- _Exercise details_
Every record that follows should be printed verbatim.

(Records drawn from a dataset)
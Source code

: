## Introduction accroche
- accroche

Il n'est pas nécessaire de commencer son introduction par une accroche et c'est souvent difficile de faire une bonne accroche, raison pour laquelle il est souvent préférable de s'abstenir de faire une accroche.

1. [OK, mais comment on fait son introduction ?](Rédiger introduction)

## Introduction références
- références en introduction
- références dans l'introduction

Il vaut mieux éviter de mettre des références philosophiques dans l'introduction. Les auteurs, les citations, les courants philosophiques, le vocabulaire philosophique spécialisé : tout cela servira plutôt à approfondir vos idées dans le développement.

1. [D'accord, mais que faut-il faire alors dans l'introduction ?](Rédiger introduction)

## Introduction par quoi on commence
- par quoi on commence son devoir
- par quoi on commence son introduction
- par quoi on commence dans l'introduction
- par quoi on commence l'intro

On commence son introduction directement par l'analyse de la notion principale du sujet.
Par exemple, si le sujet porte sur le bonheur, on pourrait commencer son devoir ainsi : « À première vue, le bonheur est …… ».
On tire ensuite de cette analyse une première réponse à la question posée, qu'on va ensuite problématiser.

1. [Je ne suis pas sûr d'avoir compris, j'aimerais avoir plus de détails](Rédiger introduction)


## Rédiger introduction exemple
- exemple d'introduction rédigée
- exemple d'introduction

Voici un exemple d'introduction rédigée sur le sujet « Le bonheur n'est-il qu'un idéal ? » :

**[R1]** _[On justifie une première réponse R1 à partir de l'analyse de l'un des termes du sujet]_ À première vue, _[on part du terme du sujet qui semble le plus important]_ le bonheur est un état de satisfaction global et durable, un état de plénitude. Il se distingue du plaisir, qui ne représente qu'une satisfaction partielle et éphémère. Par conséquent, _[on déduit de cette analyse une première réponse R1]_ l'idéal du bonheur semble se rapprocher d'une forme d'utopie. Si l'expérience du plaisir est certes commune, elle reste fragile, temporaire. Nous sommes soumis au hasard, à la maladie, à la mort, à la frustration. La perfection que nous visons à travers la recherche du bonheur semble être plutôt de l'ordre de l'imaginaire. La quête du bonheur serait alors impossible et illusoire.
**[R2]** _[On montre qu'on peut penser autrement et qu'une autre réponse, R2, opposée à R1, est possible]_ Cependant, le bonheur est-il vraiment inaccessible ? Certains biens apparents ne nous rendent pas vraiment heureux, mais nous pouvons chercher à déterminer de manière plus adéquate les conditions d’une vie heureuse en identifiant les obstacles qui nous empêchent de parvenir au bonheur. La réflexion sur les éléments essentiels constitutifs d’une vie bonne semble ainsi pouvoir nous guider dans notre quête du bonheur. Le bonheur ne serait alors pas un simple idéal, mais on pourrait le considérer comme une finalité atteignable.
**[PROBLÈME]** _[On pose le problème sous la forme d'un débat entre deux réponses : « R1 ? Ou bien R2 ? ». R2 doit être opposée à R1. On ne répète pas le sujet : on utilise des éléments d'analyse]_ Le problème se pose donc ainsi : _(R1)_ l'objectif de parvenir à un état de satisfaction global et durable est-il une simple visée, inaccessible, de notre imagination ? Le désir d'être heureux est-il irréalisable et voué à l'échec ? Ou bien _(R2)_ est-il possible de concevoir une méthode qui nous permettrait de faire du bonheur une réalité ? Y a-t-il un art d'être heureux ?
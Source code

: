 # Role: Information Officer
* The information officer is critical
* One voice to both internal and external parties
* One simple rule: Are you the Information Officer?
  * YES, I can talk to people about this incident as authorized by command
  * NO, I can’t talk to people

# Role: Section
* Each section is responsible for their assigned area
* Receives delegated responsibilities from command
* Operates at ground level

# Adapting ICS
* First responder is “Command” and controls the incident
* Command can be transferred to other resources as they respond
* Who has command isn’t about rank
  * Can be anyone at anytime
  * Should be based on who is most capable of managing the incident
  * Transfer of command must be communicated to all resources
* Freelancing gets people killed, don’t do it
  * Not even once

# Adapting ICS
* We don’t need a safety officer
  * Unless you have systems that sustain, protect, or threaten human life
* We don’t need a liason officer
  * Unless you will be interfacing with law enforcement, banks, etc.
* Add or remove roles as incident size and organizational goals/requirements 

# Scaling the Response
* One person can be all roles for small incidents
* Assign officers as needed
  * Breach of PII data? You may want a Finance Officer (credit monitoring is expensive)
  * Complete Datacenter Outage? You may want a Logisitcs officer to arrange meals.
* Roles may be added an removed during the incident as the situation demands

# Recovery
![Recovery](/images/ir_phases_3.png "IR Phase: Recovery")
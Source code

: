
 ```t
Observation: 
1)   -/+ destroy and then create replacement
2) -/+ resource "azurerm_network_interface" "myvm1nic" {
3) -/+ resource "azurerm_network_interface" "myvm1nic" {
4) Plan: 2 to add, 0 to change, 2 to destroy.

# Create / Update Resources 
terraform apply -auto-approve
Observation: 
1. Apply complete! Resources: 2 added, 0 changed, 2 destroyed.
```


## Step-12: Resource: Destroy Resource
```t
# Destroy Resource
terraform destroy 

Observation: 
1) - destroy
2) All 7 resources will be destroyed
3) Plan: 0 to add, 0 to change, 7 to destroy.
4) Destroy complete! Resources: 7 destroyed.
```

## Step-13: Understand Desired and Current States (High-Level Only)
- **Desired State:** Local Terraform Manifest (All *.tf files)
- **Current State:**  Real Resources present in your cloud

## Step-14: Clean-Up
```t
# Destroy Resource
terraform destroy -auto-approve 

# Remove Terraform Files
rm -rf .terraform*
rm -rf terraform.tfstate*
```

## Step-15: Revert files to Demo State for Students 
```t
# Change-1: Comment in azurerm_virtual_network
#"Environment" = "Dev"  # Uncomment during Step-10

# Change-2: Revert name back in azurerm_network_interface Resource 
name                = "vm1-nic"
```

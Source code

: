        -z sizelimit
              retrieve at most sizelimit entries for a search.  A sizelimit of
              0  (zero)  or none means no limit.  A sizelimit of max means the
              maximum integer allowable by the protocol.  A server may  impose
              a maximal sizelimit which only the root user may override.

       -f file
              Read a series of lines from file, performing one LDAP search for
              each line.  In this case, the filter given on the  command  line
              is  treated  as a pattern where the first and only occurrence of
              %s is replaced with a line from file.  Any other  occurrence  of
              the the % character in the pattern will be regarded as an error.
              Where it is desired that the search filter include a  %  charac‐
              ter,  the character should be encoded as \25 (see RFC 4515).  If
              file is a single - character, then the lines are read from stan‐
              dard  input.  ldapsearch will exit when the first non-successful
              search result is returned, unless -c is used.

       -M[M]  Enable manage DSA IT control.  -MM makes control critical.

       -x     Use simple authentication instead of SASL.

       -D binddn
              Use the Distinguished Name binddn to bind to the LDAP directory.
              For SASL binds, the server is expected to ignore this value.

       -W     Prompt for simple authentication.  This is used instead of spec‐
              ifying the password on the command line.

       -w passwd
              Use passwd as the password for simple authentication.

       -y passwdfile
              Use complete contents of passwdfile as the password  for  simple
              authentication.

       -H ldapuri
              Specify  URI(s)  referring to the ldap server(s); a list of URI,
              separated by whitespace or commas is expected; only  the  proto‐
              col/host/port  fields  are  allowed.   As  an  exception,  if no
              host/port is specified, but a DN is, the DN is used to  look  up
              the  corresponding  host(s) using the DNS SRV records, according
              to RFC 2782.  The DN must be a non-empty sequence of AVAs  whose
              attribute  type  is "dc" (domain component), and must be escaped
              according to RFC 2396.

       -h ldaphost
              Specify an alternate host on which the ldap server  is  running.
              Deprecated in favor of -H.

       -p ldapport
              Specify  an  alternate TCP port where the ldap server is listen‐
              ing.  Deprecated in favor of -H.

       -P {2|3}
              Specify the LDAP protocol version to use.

- _Answer to this exercise_
Source code

:## Introduction accroche
- accroche

Il n'est pas nécessaire de commencer son introduction par une accroche et c'est souvent difficile de faire une bonne accroche, raison pour laquelle il est souvent préférable de s'abstenir de faire une accroche.

1. [OK, mais comment on fait son introduction ?](Rédiger introduction)

## Introduction références
- références en introduction
- références dans l'introduction

Il vaut mieux éviter de mettre des références philosophiques dans l'introduction. Les auteurs, les citations, les courants philosophiques, le vocabulaire philosophique spécialisé : tout cela servira plutôt à approfondir vos idées dans le développement.

1. [D'accord, mais que faut-il faire alors dans l'introduction ?](Rédiger introduction)

## Introduction par quoi on commence
- par quoi on commence son devoir
- par quoi on commence son introduction
- par quoi on commence dans l'introduction
- par quoi on commence l'intro

On commence son introduction directement par l'analyse de la notion principale du sujet.
Par exemple, si le sujet porte sur le bonheur, on pourrait commencer son devoir ainsi : « À première vue, le bonheur est …… ».
On tire ensuite de cette analyse une première réponse à la question posée, qu'on va ensuite problématiser.

1. [Je ne suis pas sûr d'avoir compris, j'aimerais avoir plus de détails](Rédiger introduction)


## Rédiger introduction exemple
- exemple d'introduction rédigée
- exemple d'introduction

Voici un exemple d'introduction rédigée sur le sujet « Le bonheur n'est-il qu'un idéal ? » :

**[R1]** _[On justifie une première réponse R1 à partir de l'analyse de l'un des termes du sujet]_ À première vue, _[on part du terme du sujet qui semble le plus important]_ le bonheur est un état de satisfaction global et durable, un état de plénitude. Il se distingue du plaisir, qui ne représente qu'une satisfaction partielle et éphémère. Par conséquent, _[on déduit de cette analyse une première réponse R1]_ l'idéal du bonheur semble se rapprocher d'une forme d'utopie. Si l'expérience du plaisir est certes commune, elle reste fragile, temporaire. Nous sommes soumis au hasard, à la maladie, à la mort, à la frustration. La perfection que nous visons à travers la recherche du bonheur semble être plutôt de l'ordre de l'imaginaire. La quête du bonheur serait alors impossible et illusoire.
**[R2]** _[On montre qu'on peut penser autrement et qu'une autre réponse, R2, opposée à R1, est possible]_ Cependant, le bonheur est-il vraiment inaccessible ? Certains biens apparents ne nous rendent pas vraiment heureux, mais nous pouvons chercher à déterminer de manière plus adéquate les conditions d’une vie heureuse en identifiant les obstacles qui nous empêchent de parvenir au bonheur. La réflexion sur les éléments essentiels constitutifs d’une vie bonne semble ainsi pouvoir nous guider dans notre quête du bonheur. Le bonheur ne serait alors pas un simple idéal, mais on pourrait le considérer comme une finalité atteignable.
**[PROBLÈME]** _[On pose le problème sous la forme d'un débat entre deux réponses : « R1 ? Ou bien R2 ? ». R2 doit être opposée à R1. On ne répète pas le sujet : on utilise des éléments d'analyse]_ Le problème se pose donc ainsi : _(R1)_ l'objectif de parvenir à un état de satisfaction global et durable est-il une simple visée, inaccessible, de notre imagination ? Le désir d'être heureux est-il irréalisable et voué à l'échec ? Ou bien _(R2)_ est-il possible de concevoir une méthode qui nous permettrait de faire du bonheur une réalité ? Y a-t-il un art d'être heureux ?
Source code

: # Role: Information Officer
* The information officer is critical
* One voice to both internal and external parties
* One simple rule: Are you the Information Officer?
  * YES, I can talk to people about this incident as authorized by command
  * NO, I can’t talk to people

# Role: Section
* Each section is responsible for their assigned area
* Receives delegated responsibilities from command
* Operates at ground level

# Adapting ICS
* First responder is “Command” and controls the incident
* Command can be transferred to other resources as they respond
* Who has command isn’t about rank
  * Can be anyone at anytime
  * Should be based on who is most capable of managing the incident
  * Transfer of command must be communicated to all resources
* Freelancing gets people killed, don’t do it
  * Not even once

# Adapting ICS
* We don’t need a safety officer
  * Unless you have systems that sustain, protect, or threaten human life
* We don’t need a liason officer
  * Unless you will be interfacing with law enforcement, banks, etc.
* Add or remove roles as incident size and organizational goals/requirements 

# Scaling the Response
* One person can be all roles for small incidents
* Assign officers as needed
  * Breach of PII data? You may want a Finance Officer (credit monitoring is expensive)
  * Complete Datacenter Outage? You may want a Logisitcs officer to arrange meals.
* Roles may be added an removed during the incident as the situation demands

# Recovery
![Recovery](/images/ir_phases_3.png "IR Phase: Recovery")
Source code

:
 ```t
Observation: 
1)   -/+ destroy and then create replacement
2) -/+ resource "azurerm_network_interface" "myvm1nic" {
3) -/+ resource "azurerm_network_interface" "myvm1nic" {
4) Plan: 2 to add, 0 to change, 2 to destroy.

# Create / Update Resources 
terraform apply -auto-approve
Observation: 
1. Apply complete! Resources: 2 added, 0 changed, 2 destroyed.
```


## Step-12: Resource: Destroy Resource
```t
# Destroy Resource
terraform destroy 

Observation: 
1) - destroy
2) All 7 resources will be destroyed
3) Plan: 0 to add, 0 to change, 7 to destroy.
4) Destroy complete! Resources: 7 destroyed.
```

## Step-13: Understand Desired and Current States (High-Level Only)
- **Desired State:** Local Terraform Manifest (All *.tf files)
- **Current State:**  Real Resources present in your cloud

## Step-14: Clean-Up
```t
# Destroy Resource
terraform destroy -auto-approve 

# Remove Terraform Files
rm -rf .terraform*
rm -rf terraform.tfstate*
```

## Step-15: Revert files to Demo State for Students 
```t
# Change-1: Comment in azurerm_virtual_network
#"Environment" = "Dev"  # Uncomment during Step-10

# Change-2: Revert name back in azurerm_network_interface Resource 
name                = "vm1-nic"
```

Source code

:        -z sizelimit
              retrieve at most sizelimit entries for a search.  A sizelimit of
              0  (zero)  or none means no limit.  A sizelimit of max means the
              maximum integer allowable by the protocol.  A server may  impose
              a maximal sizelimit which only the root user may override.

       -f file
              Read a series of lines from file, performing one LDAP search for
              each line.  In this case, the filter given on the  command  line
              is  treated  as a pattern where the first and only occurrence of
              %s is replaced with a line from file.  Any other  occurrence  of
              the the % character in the pattern will be regarded as an error.
              Where it is desired that the search filter include a  %  charac‐
              ter,  the character should be encoded as \25 (see RFC 4515).  If
              file is a single - character, then the lines are read from stan‐
              dard  input.  ldapsearch will exit when the first non-successful
              search result is returned, unless -c is used.

       -M[M]  Enable manage DSA IT control.  -MM makes control critical.

       -x     Use simple authentication instead of SASL.

       -D binddn
              Use the Distinguished Name binddn to bind to the LDAP directory.
              For SASL binds, the server is expected to ignore this value.

       -W     Prompt for simple authentication.  This is used instead of spec‐
              ifying the password on the command line.

       -w passwd
              Use passwd as the password for simple authentication.

       -y passwdfile
              Use complete contents of passwdfile as the password  for  simple
              authentication.

       -H ldapuri
              Specify  URI(s)  referring to the ldap server(s); a list of URI,
              separated by whitespace or commas is expected; only  the  proto‐
              col/host/port  fields  are  allowed.   As  an  exception,  if no
              host/port is specified, but a DN is, the DN is used to  look  up
              the  corresponding  host(s) using the DNS SRV records, according
              to RFC 2782.  The DN must be a non-empty sequence of AVAs  whose
              attribute  type  is "dc" (domain component), and must be escaped
              according to RFC 2396.

       -h ldaphost
              Specify an alternate host on which the ldap server  is  running.
              Deprecated in favor of -H.

       -p ldapport
              Specify  an  alternate TCP port where the ldap server is listen‐
              ing.  Deprecated in favor of -H.

       -P {2|3}
              Specify the LDAP protocol version to use.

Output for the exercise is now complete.